First role was to get existing machines working. All it needed was to educate the operator on proper maintenance and it also exposed the fact that the input material quality was miserable. First alleged mistake– listening to the workforce.
Next one was a tube cutting machine never worked properly leading to high scrap rates. Problem was the work of art in combining the cutting mechanism with the length measuring wheel. Looked nice but the shock of the cutter disrupted measurements, I got a technician (brilliant but alcoholic) to separate the two and it never happened again. The engineering artists were not happy.
I also eliminated some destructive tests and innovated some other stuff. My problem was I never bragged and kept my nose down.

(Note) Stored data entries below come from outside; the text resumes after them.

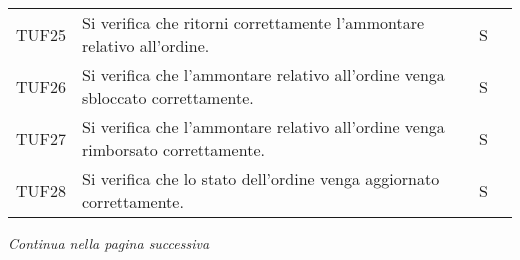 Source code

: \begin{table}[H]
\begin{tabular}{c|p{8cm}|c|c}
    TUF25 & Si verifica che ritorni correttamente l'ammontare relativo all'ordine.                                     & S \\
    TUF26 & Si verifica che l'ammontare relativo all'ordine venga sbloccato correttamente.                             & S \\
    TUF27 & Si verifica che l'ammontare relativo all'ordine venga rimborsato correttamente.                            & S \\
    TUF28 & Si verifica che lo stato dell'ordine venga aggiornato correttamente.                                       & S \\
  \end{tabular}
\end{table}
\begin{center}
  \textit{\small Continua nella pagina successiva}
\end{center}
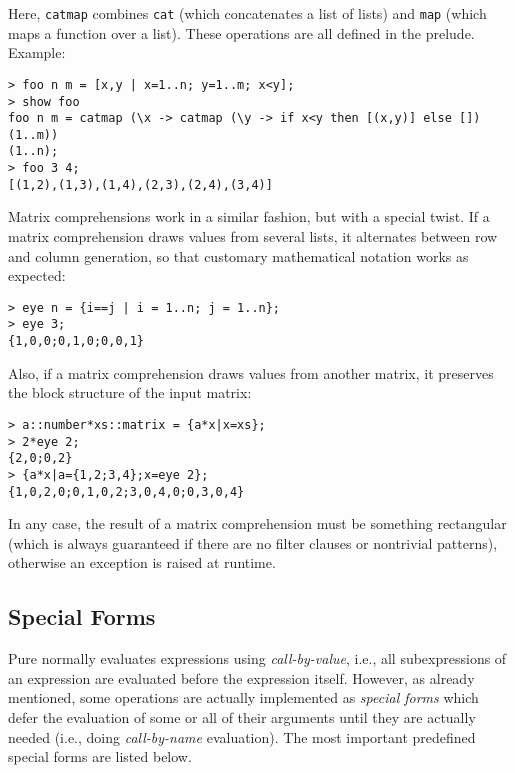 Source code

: \documentclass[a4paper,12pt]{article}
\begin{document}
Here, \verb|catmap| combines \verb|cat| (which concatenates a list of lists) and \verb|map| (which maps a function over a list). These operations are all defined in the prelude. Example:

\begin{lstlisting}
> foo n m = [x,y | x=1..n; y=1..m; x<y];
> show foo
foo n m = catmap (\x -> catmap (\y -> if x<y then [(x,y)] else []) (1..m))
(1..n);
> foo 3 4;
[(1,2),(1,3),(1,4),(2,3),(2,4),(3,4)]
\end{lstlisting}

Matrix comprehensions work in a similar fashion, but with a special twist. If a matrix comprehension draws values from several lists, it alternates between row and column generation, so that customary mathematical notation works as expected:

\begin{lstlisting}
> eye n = {i==j | i = 1..n; j = 1..n};
> eye 3;
{1,0,0;0,1,0;0,0,1}
\end{lstlisting}

Also, if a matrix comprehension draws values from another matrix, it preserves the block structure of the input matrix:

\begin{lstlisting}
> a::number*xs::matrix = {a*x|x=xs};
> 2*eye 2;
{2,0;0,2}
> {a*x|a={1,2;3,4};x=eye 2};
{1,0,2,0;0,1,0,2;3,0,4,0;0,3,0,4}
\end{lstlisting}

In any case, the result of a matrix comprehension must be something rectangular (which is always guaranteed if there are no filter clauses or nontrivial patterns), otherwise an exception is raised at runtime.

\subsection{Special Forms}
\label{Special}

Pure normally evaluates expressions using \emph{call-by-value}, i.e., all subexpressions of an expression are evaluated before the expression itself. However, as already mentioned, some operations are actually implemented as \emph{special forms} which defer the evaluation of some or all of their arguments until they are actually needed (i.e., doing \emph{call-by-name} evaluation). The most important predefined special forms are listed below.
\end{document}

Then a 500000 pounds production line was due in. I managed to wangle a trip to Sweden to talk to the manufacturer, it was found that the specs were wrong. That cost a few months and pissed the management off but it was better than a DOA project. There were two phases.
Before completion of Phase 1 -the management decided to sack me. They left it to my new boss who was a racist brown-noser to pass the news, telling me some alleged home truths along with the bad news. I was given three months. The Manufacturing Director would avoid me, I walked in him and told him “why?”, he had no answer, only some allegations. I tossed my resignation letter on the spot and told hime "fine but let me complete the project".

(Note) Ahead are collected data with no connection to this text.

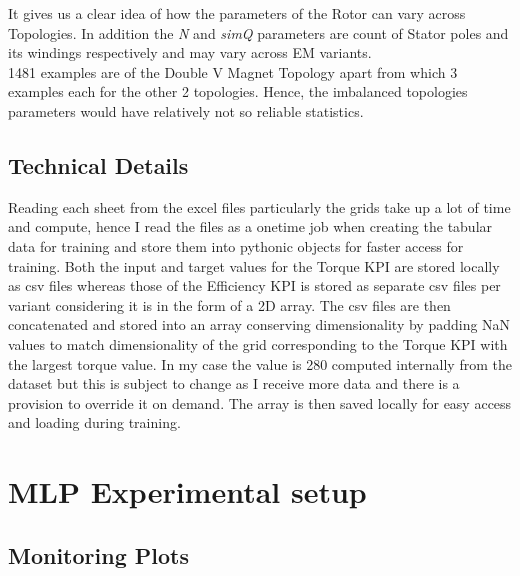 \documentclass{report} %
\begin{document}
It gives us a clear idea of how the parameters of the Rotor can vary across Topologies.
In addition the \textit{N} and \textit{simQ} parameters are count of Stator poles and its windings respectively and may vary across \ac{EM} variants.\\
1481 examples are of the Double V Magnet Topology apart from which 3 examples each for the other 2 topologies.
Hence, the imbalanced topologies parameters would have relatively not so reliable statistics.\\ 

\subsection{Technical Details}
\label{subsec:Technical Details}

Reading each sheet from the excel files particularly the grids take up a lot of time and compute, hence I read the files as a onetime job when creating the 
tabular data for training  and store them into pythonic objects for faster access for training.
Both the input and target values for the Torque \ac{KPI} are stored locally as csv files whereas those of the Efficiency \ac{KPI} is stored as separate csv files per 
variant considering it is in the form of a 2\ac{D} array.
The csv files are then concatenated and stored into an array conserving dimensionality by padding \ac{NaN} values to match dimensionality of the grid 
corresponding to the Torque \ac{KPI} with the largest torque value.
In my case the value is 280 computed internally from the dataset but this is subject to change as I receive more data and there is a provision to override it 
on demand. The array is then saved locally for easy access and loading during training.

\section{MLP Experimental setup}
\label{sec:Experimental setup}

\subsection{Monitoring Plots}
\label{subsec:Monitoring Plots}
\end{document}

It was fun, he could not believe seeing me put in a lot of time and effort when production line was installed. Even crazier was the fact that the machine worked from day 1 onwards. My racist boss kept ranting (I was encouraged to involve the union but the job was not worth fighting for).
The Mayor came to inaugurate, I was told to be on hand to ensure nothing goes wrong. I told the PR girl what to do and walked out of the factory. Its fun when you have nothing to lose. Everything worked!

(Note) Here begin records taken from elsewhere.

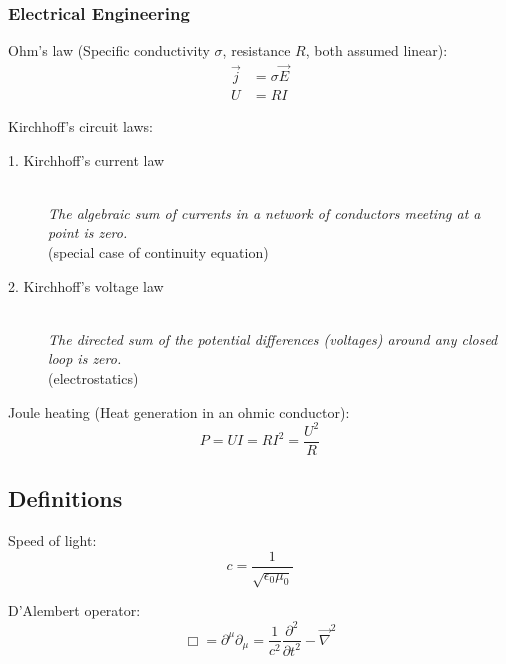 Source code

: 		\subsubsection{Electrical Engineering}
			\noindent
			Ohm's law (Specific conductivity $\sigma$, resistance $R$, both assumed linear):
			\begin{equation}
				\begin{aligned}
					\vec{j} &= \sigma\vec{E} \\
					U &= R I
				\end{aligned}
			\end{equation}

			\noindent
			Kirchhoff's circuit laws:
			\begin{description}
				\item[1. Kirchhoff's current law] \hfill \\
					{\textit{The algebraic sum of currents in a network of conductors meeting at a point is zero.} \\(special case of continuity equation)}
				\item[2. Kirchhoff's voltage law] \hfill \\
					{\textit{The directed sum of the potential differences (voltages) around any closed loop is zero.} \\(electrostatics)}
			\end{description}

			\noindent
			Joule heating (Heat generation in an ohmic conductor):
			\begin{equation}
				P = UI = RI^2 = \frac{U^2}{R}
			\end{equation}



	\subsection{Definitions}
		\noindent
		Speed of light:
		\begin{equation}
			c=\frac{1}{\sqrt{\epsilon_0 \mu_0}}
		\end{equation}

		\noindent
		D'Alembert operator:
		\begin{equation}
			\Box = \partial^\mu \partial_\mu = \frac{1}{c^2}\frac{\partial^2}{\partial t^2} - \vec{\nabla}^2
		\end{equation}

The Racist kept ranting. I come to office one day and find my replacement at my desk. The racist got me moved to another racist boss Howard, in Production Control. He made me do some menial relabeling of stuff on the production floor. Other engineers kept coming up to me and saying, you should refuse!
I did the opposite, I put on a smart suit and stood on the shop floor doing this task. The workers started cracking jokes – “Most educated person doing the most menial jobs” What happened was the normally invisible Managing Director was showing visitors around and asked me what exactly I was doing, and I told him – “I am an engineer tasked with sticking labels”. He got really pissed. I was taken off the floor and made to clean up some production data. When Howard could see what I could do, his attitude changed.
One day, I was given the task of fetching the Manufacturing Director from the airport. I could have given him a rough time but we talked of other stuff. Next day, he asked me to work on some inventory reduction ideas. I then outlined what could be done at a top level, he was all ears but I regretfully said, my time is up in a month.
Bottomline, much to the racist’s chagrin, I got asked to stay on for a couple of months. I also got some extra pay. Paid for a backpack trip around Australia.
Lesson to be learnt – Keep your integrity and dignity in all situations
Another experience was with a consulting firm. Actually, it was a HR + training firm trying to consult. I was new to India and it was not easy. I managed to get a meaty project where I could apply my skills and get my customer some spectacular savings. After that project, with a new baby, I no longer wanted to travel so much, I was crap in business development, so we mutually agreed to part. I worked a deal where I could take long leave until I got something new. Still in touch with the folks
Lesson to be learnt – If things are not working out – negotiate and focus on Win-Win
Finally in another place of work
This was subtle headcount reduction.
Attempt One – not focused on any individual, my role was moved to the US for “co-location” reasons. Folks in New Mexico and India were impacted. We had 18 months notice but my boss was under pressure to cut me loose earlier. He tried every trick in the book but he got nailed so his boss resolved things. It suddenly noted that my departure would create a major void, by then, someone else asked me to work with him. I ended up having a dual role!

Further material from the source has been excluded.